EXERCISE REQUIREMENTS | Transcribe exactly the line containing "- ❤️ Code is my love language." plus every later line in the data.

LISTED ENTRIES: Begin

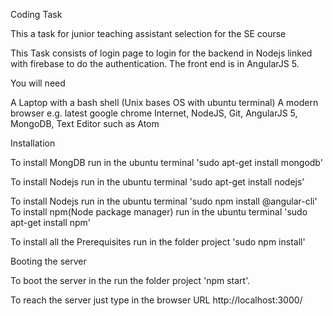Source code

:Coding Task

This a task for junior teaching assistant selection for the SE course


This Task consists of login page to login for the backend in Nodejs linked with firebase to do the authentication. The front end is in AngularJS 5.

You will need

  A Laptop with a bash shell (Unix bases OS  with ubuntu terminal)
  A modern browser e.g. latest google chrome
  Internet,
  NodeJS,
  Git,
  AngularJS 5,
  MongoDB,
  Text Editor such as Atom


Installation

  To install MongDB run in the ubuntu terminal 'sudo apt-get install mongodb'

  To install Nodejs run in the ubuntu terminal 'sudo apt-get install nodejs'

  To install Nodejs run in the ubuntu terminal 'sudo npm install @angular-cli'
  To install npm(Node package manager) run in the ubuntu terminal 'sudo apt-get install npm'

  To install all the Prerequisites run in the folder project 'sudo npm install'

Booting the server

  To boot the server in the run the folder project 'npm start'.

To reach the server just type in the browser URL http://localhost:3000/

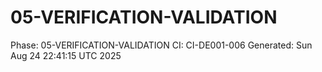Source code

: # 05-VERIFICATION-VALIDATION
Phase: 05-VERIFICATION-VALIDATION
CI: CI-DE001-006
Generated: Sun Aug 24 22:41:15 UTC 2025
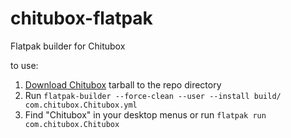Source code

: # chitubox-flatpak
Flatpak builder for Chitubox

to use:
1. [Download Chitubox](https://www.chitubox.com/en/download/chitubox-free) tarball to the repo directory
2. Run `flatpak-builder --force-clean --user --install build/ com.chitubox.Chitubox.yml`
3. Find "Chitubox" in your desktop menus or run `flatpak run com.chitubox.Chitubox`

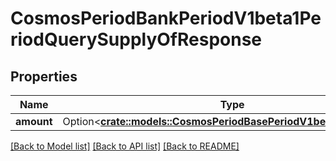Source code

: # CosmosPeriodBankPeriodV1beta1PeriodQuerySupplyOfResponse

## Properties

Name | Type | Description | Notes
------------ | ------------- | ------------- | -------------
**amount** | Option<[**crate::models::CosmosPeriodBasePeriodV1beta1PeriodCoin**](cosmos.base.v1beta1.Coin.md)> |  | [optional]

[[Back to Model list]](../README.md#documentation-for-models) [[Back to API list]](../README.md#documentation-for-api-endpoints) [[Back to README]](../README.md)


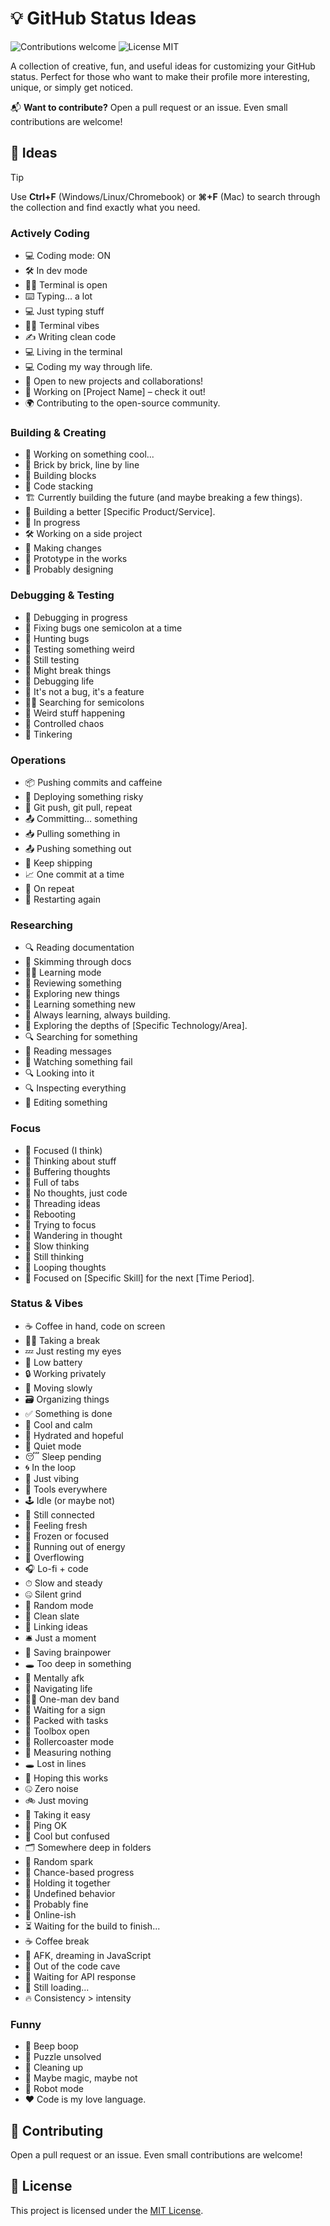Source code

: # 💡 GitHub Status Ideas

<p>
  <img alt="Contributions welcome" src="https://img.shields.io/badge/Contributions-welcome-green">
  <img alt="License MIT" src="https://img.shields.io/badge/License-MIT-orange">
</p>

A collection of creative, fun, and useful ideas for customizing your GitHub status. Perfect for those who want to make their profile more interesting, unique, or simply get noticed.

📬 **Want to contribute?** Open a pull request or an issue. Even small contributions are welcome!

## 📕 Ideas

> [!TIP]
> Use **Ctrl+F** (Windows/Linux/Chromebook) or **⌘+F** (Mac) to search through the collection and find exactly what you need.

### Actively Coding

- 💻 Coding mode: ON
- 🛠️ In dev mode
- 🧑‍💻 Terminal is open
- ⌨️ Typing... a lot
- 💻 Just typing stuff
- 🧑‍💻 Terminal vibes
- ✍️ Writing clean code
- 💻 Living in the terminal
- 💻 Coding my way through life.
- 🤝 Open to new projects and collaborations!
- 🚀 Working on [Project Name] – check it out!
- 🌍 Contributing to the open-source community.

### Building & Creating

- 🚧 Working on something cool...
- 🧱 Brick by brick, line by line
- 🧱 Building blocks
- 🧱 Code stacking
- 🏗️ Currently building the future (and maybe breaking a few things).
- 🧱 Building a better [Specific Product/Service].
- 🚧 In progress
- 🛠️ Working on a side project
- 🧬 Making changes
- 🧪 Prototype in the works
- 🎨 Probably designing

### Debugging & Testing

- 🧪 Debugging in progress
- 🔧 Fixing bugs one semicolon at a time
- 🐞 Hunting bugs
- 🧪 Testing something weird
- 🧪 Still testing
- 🧪 Might break things
- 👾 Debugging life
- 🐛 It's not a bug, it's a feature
- 🕵️‍♂️ Searching for semicolons
- 🧪 Weird stuff happening
- 🧪 Controlled chaos
- 🔧 Tinkering

### Operations

- 📦 Pushing commits and caffeine
- 🚀 Deploying something risky
- 🔁 Git push, git pull, repeat
- 📤 Committing... something
- 📥 Pulling something in
- 📤 Pushing something out
- 💪 Keep shipping
- 📈 One commit at a time
- 🔂 On repeat
- 🔄 Restarting again

### Researching

- 🔍 Reading documentation
- 📖 Skimming through docs
- 🧑‍🏫 Learning mode
- 📄 Reviewing something
- 🔭 Exploring new things
- 🧠 Learning something new
- 📘 Always learning, always building.
- 🔬 Exploring the depths of [Specific Technology/Area].
- 🔍 Searching for something
- 💬 Reading messages
- 👀 Watching something fail
- 🔍 Looking into it
- 🔍 Inspecting everything
- 📄 Editing something

### Focus

- 🧠 Focused (I think)
- 🤔 Thinking about stuff
- 🧠 Buffering thoughts
- 🧠 Full of tabs
- 🧠 No thoughts, just code
- 🧵 Threading ideas
- 🧠 Rebooting
- 🎯 Trying to focus
- 🌌 Wandering in thought
- 🧠 Slow thinking
- 🧠 Still thinking
- 🔁 Looping thoughts
- 🎯 Focused on [Specific Skill] for the next [Time Period].

### Status & Vibes

- ☕ Coffee in hand, code on screen
- 🧘‍♂️ Taking a break
- 💤 Just resting my eyes
- 🔋 Low battery
- 🔒 Working privately
- 🐢 Moving slowly
- 🗃 Organizing things
- ✅ Something is done
- 🧊 Cool and calm
- 🧃 Hydrated and hopeful
- 🧏 Quiet mode
- 😴 Sleep pending
- 🌀 In the loop
- 📎 Just vibing
- 🧰 Tools everywhere
- 🕹 Idle (or maybe not)
- 📡 Still connected
- 🌿 Feeling fresh
- 🧊 Frozen or focused
- 🔋 Running out of energy
- 🤯 Overflowing
- 🎧 Lo-fi + code
- ⏱ Slow and steady
- 🤐 Silent grind
- 🎲 Random mode
- 🧼 Clean slate
- 🔗 Linking ideas
- 🛎 Just a moment
- 💾 Saving brainpower
- 🕳 Too deep in something
- 🚪 Mentally afk
- 🧭 Navigating life
- 🧑‍🎤 One-man dev band
- 🚦 Waiting for a sign
- 🎒 Packed with tasks
- 🧰 Toolbox open
- 🎢 Rollercoaster mode
- 📐 Measuring nothing
- 🕳 Lost in lines
- 🤞 Hoping this works
- 🤐 Zero noise
- 🚲 Just moving
- 🧃 Taking it easy
- 📡 Ping OK
- 🧊 Cool but confused
- 🗂 Somewhere deep in folders
- 🌠 Random spark
- 🎲 Chance-based progress
- 🧷 Holding it together
- 🔮 Undefined behavior
- 🧯 Probably fine
- 📶 Online-ish
- ⏳ Waiting for the build to finish...
- ☕ Coffee break
- 🌙 AFK, dreaming in JavaScript
- 🚪 Out of the code cave
- 📡 Waiting for API response
- 🐢 Still loading...
- 🔥 Consistency > intensity

### Funny

- 🤖 Beep boop
- 🧩 Puzzle unsolved
- 🧹 Cleaning up
- 🥢 Maybe magic, maybe not
- 🤖 Robot mode
- ❤️ Code is my love language.

## 🙏 Contributing

Open a pull request or an issue. Even small contributions are welcome!

## 🎫 License

This project is licensed under the [MIT License](LICENSE.md).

LISTED ENTRIES: End

TASK ANSWER |
- ❤️ Code is my love language.

## 🙏 Contributing

Open a pull request or an issue. Even small contributions are welcome!

## 🎫 License

This project is licensed under the [MIT License](LICENSE.md).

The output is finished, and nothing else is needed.